[What to produce]: Tell how many lines in these records contain the string "fait", with only the number as the reply.

-=-=-=-=-

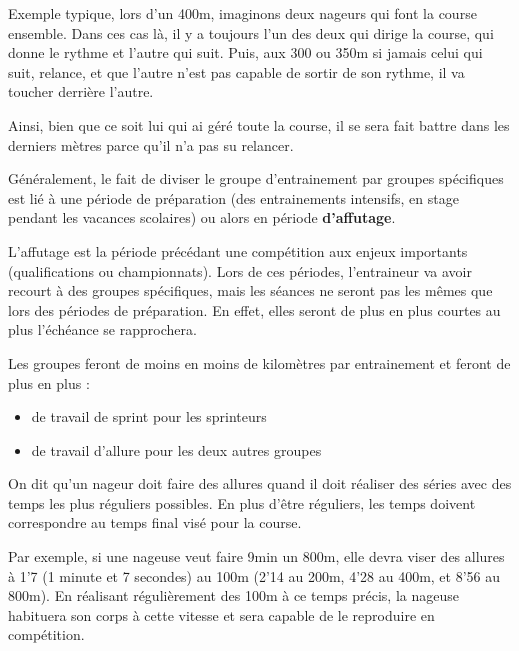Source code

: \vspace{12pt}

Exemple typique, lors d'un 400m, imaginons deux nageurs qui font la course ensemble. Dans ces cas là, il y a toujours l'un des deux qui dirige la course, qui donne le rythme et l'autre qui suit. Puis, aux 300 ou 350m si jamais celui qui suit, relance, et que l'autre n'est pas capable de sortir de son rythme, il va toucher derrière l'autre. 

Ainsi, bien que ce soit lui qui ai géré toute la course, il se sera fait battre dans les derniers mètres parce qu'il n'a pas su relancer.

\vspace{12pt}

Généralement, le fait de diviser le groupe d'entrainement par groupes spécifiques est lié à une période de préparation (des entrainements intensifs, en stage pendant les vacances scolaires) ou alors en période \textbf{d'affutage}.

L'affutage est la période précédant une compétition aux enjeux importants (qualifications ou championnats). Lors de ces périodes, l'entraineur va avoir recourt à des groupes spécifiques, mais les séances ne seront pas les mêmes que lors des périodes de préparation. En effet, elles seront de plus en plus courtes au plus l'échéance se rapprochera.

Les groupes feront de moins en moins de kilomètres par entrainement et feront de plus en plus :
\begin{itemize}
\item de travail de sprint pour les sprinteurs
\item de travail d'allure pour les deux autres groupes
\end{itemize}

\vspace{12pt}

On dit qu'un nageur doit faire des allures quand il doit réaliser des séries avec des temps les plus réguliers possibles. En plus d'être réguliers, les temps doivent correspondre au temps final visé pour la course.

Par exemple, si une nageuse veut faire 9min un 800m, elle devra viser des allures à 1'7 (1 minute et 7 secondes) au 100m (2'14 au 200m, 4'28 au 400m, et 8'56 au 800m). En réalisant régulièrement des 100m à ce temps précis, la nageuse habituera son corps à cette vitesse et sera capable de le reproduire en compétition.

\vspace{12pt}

-=-=-=-=-

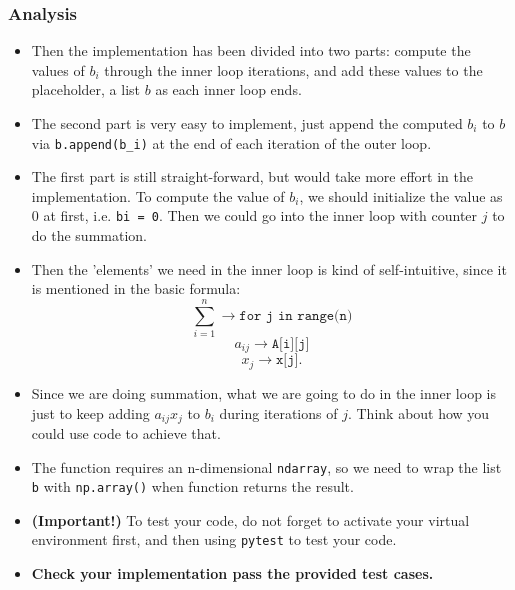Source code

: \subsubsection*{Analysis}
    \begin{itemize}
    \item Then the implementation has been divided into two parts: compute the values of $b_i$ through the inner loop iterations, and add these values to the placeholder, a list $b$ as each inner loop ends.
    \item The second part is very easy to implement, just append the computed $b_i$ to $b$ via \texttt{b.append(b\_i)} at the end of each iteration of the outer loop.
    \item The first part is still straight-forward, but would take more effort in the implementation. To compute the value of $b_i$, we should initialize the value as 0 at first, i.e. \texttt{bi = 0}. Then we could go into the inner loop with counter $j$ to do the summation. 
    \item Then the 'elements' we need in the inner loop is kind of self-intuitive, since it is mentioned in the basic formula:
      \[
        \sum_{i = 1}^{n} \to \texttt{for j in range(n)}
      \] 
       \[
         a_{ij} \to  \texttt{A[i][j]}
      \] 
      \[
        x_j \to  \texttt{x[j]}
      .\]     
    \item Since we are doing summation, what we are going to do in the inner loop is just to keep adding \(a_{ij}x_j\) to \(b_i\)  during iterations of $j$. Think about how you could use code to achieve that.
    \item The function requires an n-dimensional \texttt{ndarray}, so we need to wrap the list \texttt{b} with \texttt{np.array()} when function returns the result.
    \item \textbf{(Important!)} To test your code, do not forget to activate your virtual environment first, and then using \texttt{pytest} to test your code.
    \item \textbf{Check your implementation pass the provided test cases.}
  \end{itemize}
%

-=-=-=-=-

[Output below]: 2